Il est de bon ton de s'interroger sur la pertinence des nombreuses lignes TGV envisagées à moyen terme en France. Cependant, la plupart des points de vue souffrent d'un défaut important, l'absence d'un critère objectif, si ce n'est celui du coût, permettant de déterminer la pertinence d'une ligne. Dans ce cadre, où s'expriment essentiellement des décideurs politiques et des spécialistes des transports, le point de vue du géographe peut être intéressant, dans le sens que sa vision n'est pas politisée, il ne défend pas plus un territoire qu'un autre, et elle n'est pas uniquement « transports », mais plus globale, s'inscrivant dans une logique d'aménagement d'un territoire soumis à une concurrence féroce dans le cadre de la mondialisation.
Suivant cette dernière logique, le TGV est avant tout fait pour desservir les grandes métropoles, c'est-à-dire pour le géographe, en combinant les critères de la taille démographique (plus de 750.000 habitants en 2007) et du nombre d'emplois (plus de 350.000 en 2007) à l'échelle des unités urbaines, sept agglomérations, que sont, respectivement par leur ordre d'importance, Paris, Lyon, Marseille, Lille, Toulouse, Nice et Bordeaux. A ces sept grandes métropoles, il convient d'ajouter deux autres villes de taille moindre, mais qui jouent un rôle primordial dans l'organisation du territoire national, que sont Strasbourg pour le Grand Est, et Nantes pour le Grand Ouest. Pour les autres agglomérations (métropoles intermédiaires et villes moyennes), leur taille ne justifie pas la création d'une ligne nouvelle spécifique, sauf si elles se trouvent à proximité des principaux axes reliant les grandes métropoles entre elles. Il faut aussi ajouter que le TGV doit mettre en relation les métropoles françaises avec les grandes métropoles proches des pays voisins.
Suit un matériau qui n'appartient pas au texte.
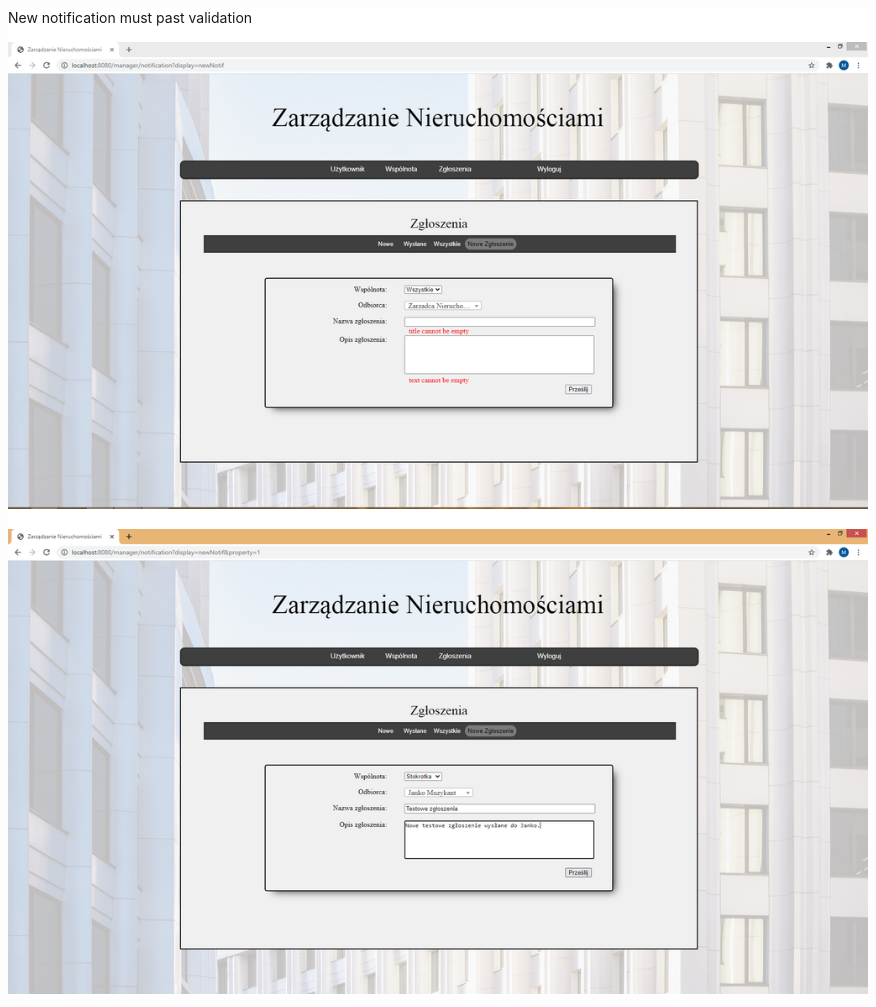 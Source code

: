 New notification must past validation

![](https://github.com/Maciej333/PropertyManagement/blob/master/documentation-photos/24_manager_notification_new_error.png?raw=true)

![](https://github.com/Maciej333/PropertyManagement/blob/master/documentation-photos/24_manager_notification_new_fill.png?raw=true)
Suivant les critères énoncés précédemment, les projets justifiés sont ceux qui permettent d'améliorer sensiblement la desserte des grandes métropoles. Le premier est la ligne TGV Bordeaux-Toulouse, qui permettra d'améliorer considérablement l'accessibilité des deux grandes métropoles de province les plus dynamiques du pays dans la dernière décennie.
Le TGV Lyon-Turin apparaît comme le seul projet transfrontalier d'intérêt primordial, dans le cadre de l'accélération des relations ferroviaires entre la France et l'Italie. Cette liaison avec l'une des principales agglomérations italiennes conduirait à faire entrer définitivement Lyon dans le club des grandes métropoles à rayonnement européen. ll apparaît difficilement compréhensible que ce projet soit le plus fortement contesté, étant donné ses retombées économiques potentielles considérables. Le TGV Côte d'Azur, qui semble reporté aux calendes grecques, n'en présente pas moins une justification certaine, dans l'optique d'une amélioration de la desserte de Nice, agglomération française dont le tissu économique est sous-estimé par les décideurs politiques nationaux, et au-delà de Gênes en Italie. Par contre, le tracé proposé est contestable, dans le sens qu'il ne propose pas de véritable alternative à l'itinéraire existant, concentrant, de nouveau, sur le littoral l'infrastructure de transport régional.
La branche sud du TGV Rhin-Rhône, outre le renforcement des relations Francfort-Strasbourg-Lyon, venant conforter la place de carrefour européen de cette dernière, permettrait aussi d'éviter de doubler la ligne nouvelle Paris-Lyon actuelle, en faisant passer des trains vers le sud par Dijon. Enfin, l'interconnexion sud des LGV en Ile-de-France, par les gains de temps apportés dans les relations province-province, est un projet à avancer. En définitive, le TGV n'a pas vocation à desservir l'ensemble du territoire français, mais seulement les grandes métropoles. Dans ce cadre, les autres projets doivent être abandonnés.